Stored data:
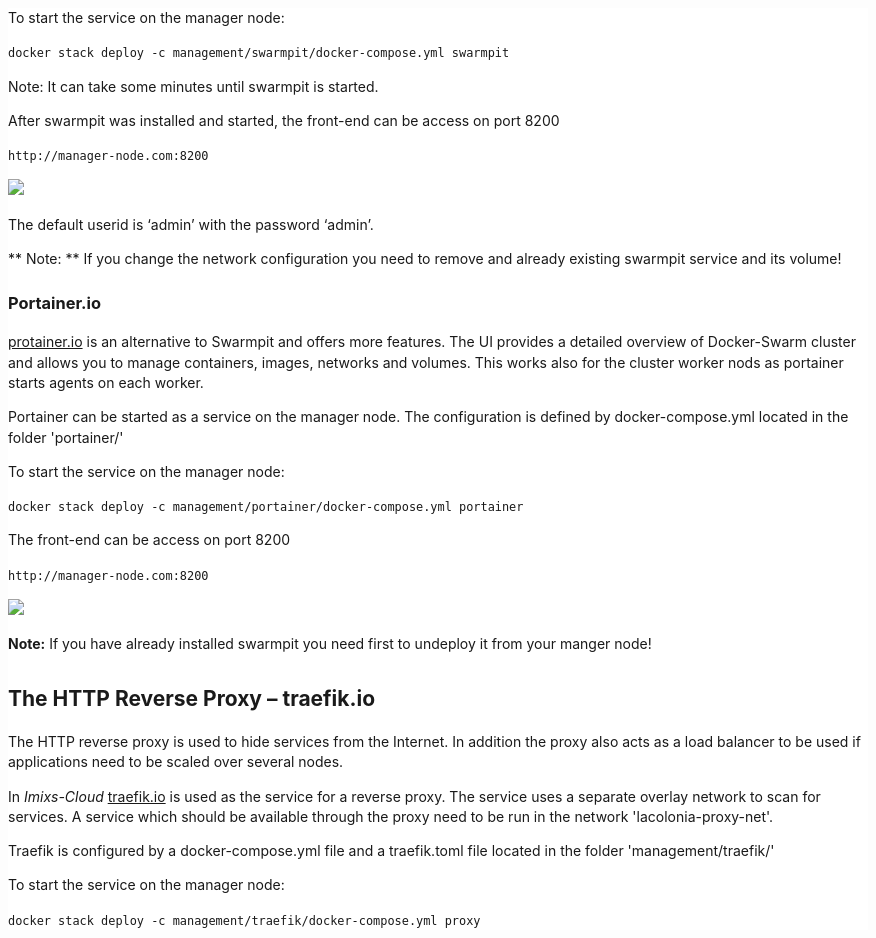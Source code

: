 To start the service on the manager node:

	docker stack deploy -c management/swarmpit/docker-compose.yml swarmpit

Note: It can take some minutes until swarmpit is started.

After swarmpit was installed and started, the front-end can be access on port 8200

    http://manager-node.com:8200

<img src="lacolonia-cloud-02.png" />

The default userid is ‘admin’ with the password ‘admin’.

** Note: ** If you change the network configuration you need to remove and already existing swarmpit service and its volume!


### Portainer.io

[protainer.io](https://portainer.io/) is an alternative to Swarmpit and offers more features. The UI provides a detailed overview of Docker-Swarm cluster and allows you to manage containers, images, networks and volumes. This works also for the cluster worker nods as portainer starts agents on each worker. 

Portainer can be started as a service on the manager node. The configuration is defined by docker-compose.yml located in the folder 'portainer/'

To start the service on the manager node:

	docker stack deploy -c management/portainer/docker-compose.yml portainer

The front-end can be access on port 8200

    http://manager-node.com:8200

<img src="lacolonia-cloud-05.png" />


**Note:** If you have already installed swarmpit you need first to undeploy it from your manger node!


## The HTTP Reverse Proxy – traefik.io

The HTTP reverse proxy is used to hide services from the Internet. In addition the proxy also acts as a load balancer to be used if applications need to be scaled over several nodes.

In _Imixs-Cloud_ [traefik.io](http://traefik.io) is used as the service for a reverse proxy. 
The service uses a separate overlay network to scan for services. A service which should be available through the proxy need to be run in the network 'lacolonia-proxy-net'. 

Traefik is configured by a docker-compose.yml file and a traefik.toml file  located in the folder 'management/traefik/'

To start the service on the manager node:

	docker stack deploy -c management/traefik/docker-compose.yml proxy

## TASK OBJECTIVE
Read through the entries, then copy every line where the string "folder" is found.

## ANSWER SPACE
Portainer can be started as a service on the manager node. The configuration is defined by docker-compose.yml located in the folder 'portainer/'
Traefik is configured by a docker-compose.yml file and a traefik.toml file  located in the folder 'management/traefik/'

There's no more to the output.